La notion d’imaginaire désigne l'ensemble des éléments qui s'organisent, pour un groupe donné mais à son insu, en une unité significative, d’après l’auteure Florence Giust-Desprairies dans son livre L’imaginaire collectif. Cet imaginaire nous influence en tant que société et guide les perceptions et interprétations de ce qui forme notre monde.
Le migrant serait désespéré, profiteur et cupide. Il serait voleur et violent. Ce serait un criminel indésirable. Il est dépeint d’une manière apocalyptique, faisant le choix de mettre sa vie à risque en traversant l’océan dans une embarcation bancale. Cet imaginaire est influencé par des clichés et stéréotypes et nourrit le mythe du mauvais migrant. Ces clichés sont criblés d'interprétations erronées grandement alimentées par la presse sensationnelle et prennent donc une place importante dans l’esprit collectif.

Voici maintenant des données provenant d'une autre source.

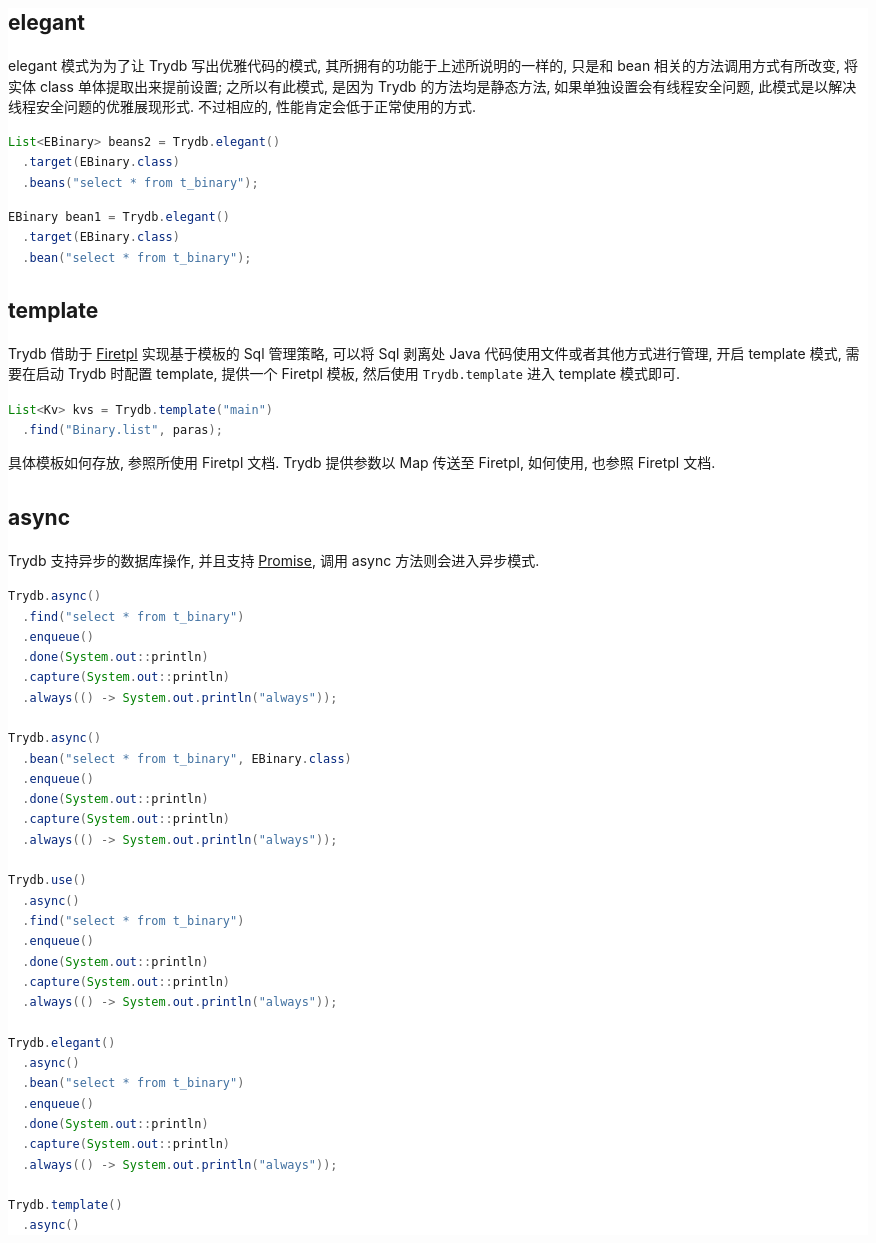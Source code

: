 ## elegant

elegant 模式为为了让 Trydb 写出优雅代码的模式, 其所拥有的功能于上述所说明的一样的, 只是和 bean 相关的方法调用方式有所改变, 将实体 class 单体提取出来提前设置; 之所以有此模式, 是因为 Trydb 的方法均是静态方法, 如果单独设置会有线程安全问题, 此模式是以解决线程安全问题的优雅展现形式. 不过相应的, 性能肯定会低于正常使用的方式.

```java
List<EBinary> beans2 = Trydb.elegant()
  .target(EBinary.class)
  .beans("select * from t_binary");
```

```java
EBinary bean1 = Trydb.elegant()
  .target(EBinary.class)
  .bean("select * from t_binary");
```

## template

Trydb 借助于 [Firetpl](#Firetpl) 实现基于模板的 Sql 管理策略, 可以将 Sql 剥离处 Java 代码使用文件或者其他方式进行管理, 开启 template 模式, 需要在启动 Trydb 时配置 template, 提供一个 Firetpl 模板, 然后使用 `Trydb.template` 进入 template 模式即可.

```java
List<Kv> kvs = Trydb.template("main")
  .find("Binary.list", paras);
```

具体模板如何存放, 参照所使用 Firetpl 文档. Trydb 提供参数以 Map 传送至 Firetpl, 如何使用, 也参照 Firetpl 文档.

## async

Trydb 支持异步的数据库操作, 并且支持 [Promise](#Promise), 调用 async 方法则会进入异步模式.

```java
Trydb.async()
  .find("select * from t_binary")
  .enqueue()
  .done(System.out::println)
  .capture(System.out::println)
  .always(() -> System.out.println("always"));

Trydb.async()
  .bean("select * from t_binary", EBinary.class)
  .enqueue()
  .done(System.out::println)
  .capture(System.out::println)
  .always(() -> System.out.println("always"));

Trydb.use()
  .async()
  .find("select * from t_binary")
  .enqueue()
  .done(System.out::println)
  .capture(System.out::println)
  .always(() -> System.out.println("always"));

Trydb.elegant()
  .async()
  .bean("select * from t_binary")
  .enqueue()
  .done(System.out::println)
  .capture(System.out::println)
  .always(() -> System.out.println("always"));

Trydb.template()
  .async()
```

Ces interprétations ne sont donc pas entièrement basées sur des données fiables. Mais ne devrions-nous pas prêter attention à la manière dont elles influencent notre système de prise de décision politique ? Ces idées fausses peuvent influencer les électeurs et donc les partis anti-immigration qui ont leur mot à dire dans les politiques européennes de migration. Il est donc pertinent d’interroger le concept contemporain de cet imaginaire négatif du Migrant afin de pouvoir le déconstruire dans nos esprits.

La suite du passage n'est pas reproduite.